飼養所述轉基因小鼠模型的小鼠至1周齡，分離小鼠睪丸，用膠原酶IV消化，過濾消化后的細胞懸液，濾過篩網，獲得單個細胞，所述細胞產生受巢蛋白增強子控制的增強型綠色熒光蛋白；

將上述單個細胞通過流式細胞儀進行分選，用C57B/6小鼠細胞做陰性對照細胞，收集表達綠色熒光蛋白的熒光強度是陰性對照細胞的熒光強度的10倍或以上的細胞，從而分離出所述表達巢蛋白的睪丸間質干細胞。

2.如權利要求1所述的表達巢蛋白的睪丸間質干細胞的分離方法，其特征在于：所述巢蛋白-綠色熒光蛋白轉基因小鼠模型包含以巢蛋白啟動子驅動表達增強型綠色熒光蛋白的質粒，其中，包括上游翻譯位點的啟動子區域長2.5kb，包含第二個外顯子3’到第三個內含子5’的增強子區域長1.8kb，多聚腺苷化位點與增強型綠色熒光蛋白cDNA連接。

3.如權利要求1或2所述的表達巢蛋白的睪丸間質干細胞的分離方法，其特征在于：所述的分離方法的具體步驟如下：

利用C57BL/6為遺傳背景的巢蛋白-綠色熒光蛋白轉基因小鼠模型；利用出生后7天Nestin-GFP的雄性小鼠及7天的正常C57BL/6雄性小鼠，采用頸椎脫臼法處死，在無菌條件下打開陰囊部，取出雙側睪丸并在解剖顯微鏡下去除被膜和血管，暴露生精小管，用含1％雙抗的1×PBS反復沖洗，隨后用吸管及槍頭輕輕吹打，盡量使間質組織與曲精細管分散開，并用小剪刀剪碎組織部分，隨后放入1mg/ml的IV型膠原酶溶液，于37℃、5％CO₂條件下孵育15min，加入大量含0.5％BSA的1×PBS終止膠原酶的消化，1500rmp離心5min；棄去上清液，用孔徑為40μm的尼龍網過濾懸液，去除曲細精管，收集的濾液以1500rmp離心5min后，將Nestin-GFP的陽性細胞懸液樣本和正常C57BL/6的陰性對照細胞樣本，經流式分選收集表達綠色熒光蛋白的熒光強度是陰性對照細胞的熒光強度的10倍或以上的細胞，從而分離出所述表達巢蛋白的睪丸間質干細胞。

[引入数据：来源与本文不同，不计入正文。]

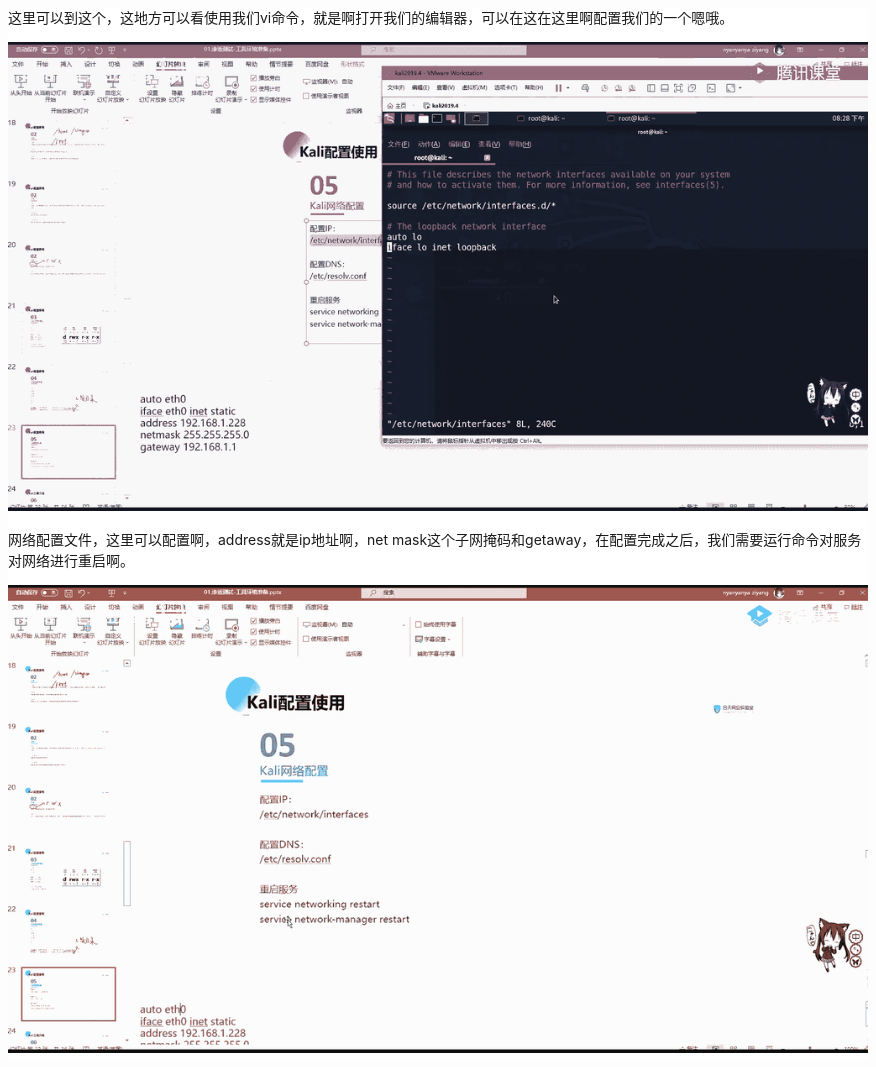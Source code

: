 这里可以到这个，这地方可以看使用我们vi命令，就是啊打开我们的编辑器，可以在这在这里啊配置我们的一个嗯哦。



![](img/d5a7a77937f7bfc716887a568a4d5ce0_25.png)

网络配置文件，这里可以配置啊，address就是ip地址啊，net mask这个子网掩码和getaway，在配置完成之后，我们需要运行命令对服务对网络进行重启啊。



![](img/d5a7a77937f7bfc716887a568a4d5ce0_27.png)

4.一種培養如權利要求1-3任一項所述的方法得到的表達巢蛋白的睪丸間質干細胞的方法，其特征在于：將分離得到的表達巢蛋白的睪丸間質干細胞在培養基中進行培養，產生自我更新和增殖的細胞，所述的培養基為無血清培養基，其成分包括：DMEM-F12培養基中加入1nM地塞米松、1ng/ml?LIF,5mg/liter?insulin,5mg/litertransferrin,5ug/liter?sodium?selenite的ITS、5％雞胚提取物、0.1mMβ-巰基乙醇、1％非必需氨基酸、1％N2、2％B27(Gibco)、20ng/ml?bFGF、20ng/ml?EGF、20ng/ml?PDGFBB、20ng/ml?OSM。

5.一種如權利要求1-4任一項所述的方法得到的表達巢蛋白的睪丸間質干細胞用于制備治療睪酮水平低下導致相關疾病的藥物的用途。